Apple finally officially released its much-anticipated iOS 7 last week. The new mobile operating system for iPhones, the iPod Touch, and iPads (including the iPad Mini) represents a major change for users not only in the design of the user interface, but in gestures used to control the devices, an updated notifications panel, and some big changes to Safari, and many other updates. (A Wired articled titled “iOS 7 Heralds Dawn of Mobile-First Era” describes it as “momentous.”) Of course, it also has repercussions for app developers, who will want to release new versions of their apps in order to take advantage of the OS’s new features. Image of iPad Mini with iOS7

The most obvious change is the iOS interface. Jony Ive’s new design has done away with icons that resemble “obsolete” physical objects (aka skeuomorphs), and although not everyone is a fan of the new “flat” design, Apple has achieved a more modern look.
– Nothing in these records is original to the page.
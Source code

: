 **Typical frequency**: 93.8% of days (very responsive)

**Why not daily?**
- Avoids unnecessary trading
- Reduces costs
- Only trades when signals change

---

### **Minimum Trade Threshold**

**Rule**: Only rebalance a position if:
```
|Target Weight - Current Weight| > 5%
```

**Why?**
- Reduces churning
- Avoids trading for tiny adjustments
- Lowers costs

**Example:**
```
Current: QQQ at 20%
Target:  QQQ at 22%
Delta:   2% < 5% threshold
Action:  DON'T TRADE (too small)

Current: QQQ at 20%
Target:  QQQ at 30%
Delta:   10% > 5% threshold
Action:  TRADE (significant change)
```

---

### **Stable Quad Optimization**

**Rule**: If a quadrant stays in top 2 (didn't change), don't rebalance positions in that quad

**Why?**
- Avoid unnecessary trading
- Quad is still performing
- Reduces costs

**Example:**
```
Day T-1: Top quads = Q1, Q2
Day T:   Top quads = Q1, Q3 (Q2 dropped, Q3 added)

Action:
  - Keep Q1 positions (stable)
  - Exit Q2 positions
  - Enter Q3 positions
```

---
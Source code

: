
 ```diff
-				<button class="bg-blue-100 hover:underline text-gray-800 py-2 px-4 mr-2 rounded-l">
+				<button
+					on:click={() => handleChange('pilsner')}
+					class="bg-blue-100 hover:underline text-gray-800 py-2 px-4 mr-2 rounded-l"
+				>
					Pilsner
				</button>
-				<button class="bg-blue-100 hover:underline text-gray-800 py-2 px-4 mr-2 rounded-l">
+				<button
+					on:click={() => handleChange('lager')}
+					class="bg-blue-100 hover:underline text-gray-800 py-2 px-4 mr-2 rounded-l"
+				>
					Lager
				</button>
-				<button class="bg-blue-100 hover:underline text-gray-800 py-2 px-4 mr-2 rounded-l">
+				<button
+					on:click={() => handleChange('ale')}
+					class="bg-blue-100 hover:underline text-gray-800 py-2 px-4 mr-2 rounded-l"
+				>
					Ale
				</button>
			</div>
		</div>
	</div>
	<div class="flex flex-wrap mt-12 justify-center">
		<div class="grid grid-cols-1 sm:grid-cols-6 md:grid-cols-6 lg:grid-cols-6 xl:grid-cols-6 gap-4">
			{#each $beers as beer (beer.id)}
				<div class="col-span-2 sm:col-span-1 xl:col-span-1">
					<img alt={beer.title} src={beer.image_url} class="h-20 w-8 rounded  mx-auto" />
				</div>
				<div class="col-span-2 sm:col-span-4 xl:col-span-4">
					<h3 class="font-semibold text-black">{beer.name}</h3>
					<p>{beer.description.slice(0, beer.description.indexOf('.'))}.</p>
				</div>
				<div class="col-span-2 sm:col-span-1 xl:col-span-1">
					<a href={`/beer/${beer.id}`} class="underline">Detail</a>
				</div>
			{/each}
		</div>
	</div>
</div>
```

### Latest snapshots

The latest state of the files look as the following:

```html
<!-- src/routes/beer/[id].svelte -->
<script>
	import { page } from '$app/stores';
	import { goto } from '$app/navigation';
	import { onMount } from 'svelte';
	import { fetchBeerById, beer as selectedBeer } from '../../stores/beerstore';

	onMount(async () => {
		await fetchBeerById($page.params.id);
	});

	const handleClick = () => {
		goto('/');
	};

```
Ars Technica’s side-by-side visual comparison of the iOS 6 and iOS 7 interfaces make the differences clear.

A TabTimes post argues in favor of waiting to install the new OS, pointing out that some developers have yet to release new versions of their apps to take advantage of iOS 7, and that it might be wise to give Apple an opportunity to fix the new operating system’s inevitable bugs before you install it.

Among the bugs documented so far is a security flaw that enables users to bypass the device’s passcode to access a users photos and contacts, and another that will allow anyone to make calls from a locked iPhone.

The ReadWrite blog highlighted its three top complaints with the update: a change in the way users can close apps, the need to enter a passcode to unlock the phone after just a few seconds’ absence, and the animations when apps are opened and closed. There are work-arounds for the latter two problems, but in any case these issues are rather minor in the grand scheme of things.

Though some developers have already released iOS 7-friendly versions of their apps, many more updates are still to come, as developers aim to take advantage of the new iOS 7 features—and try to keep their apps from looking dated. Expect to eventually see changes such as transition animations between different screens within apps, larger presentation of photos and videos, and less visual clutter. Among those that have already successfully launched updates are The New York Times, Flipboard, and Kindle.

If it’s productivity features you’re interested in, you’ll want to try out iOS 7’s improved search bar, new Control Center, an app auto-update feature, an improved Photos app, new privacy controls, and the ability to block annoying callers.

For a detailed look all that iOS 7 has to offer, check out in-depth reviews of the mobile OS from ReadWrite, The Verge, Ars Technica, and Wired. (“The Best Hidden Features in iOS 7,” also from The Verge, is worth a look for its cool visual presentation alone.)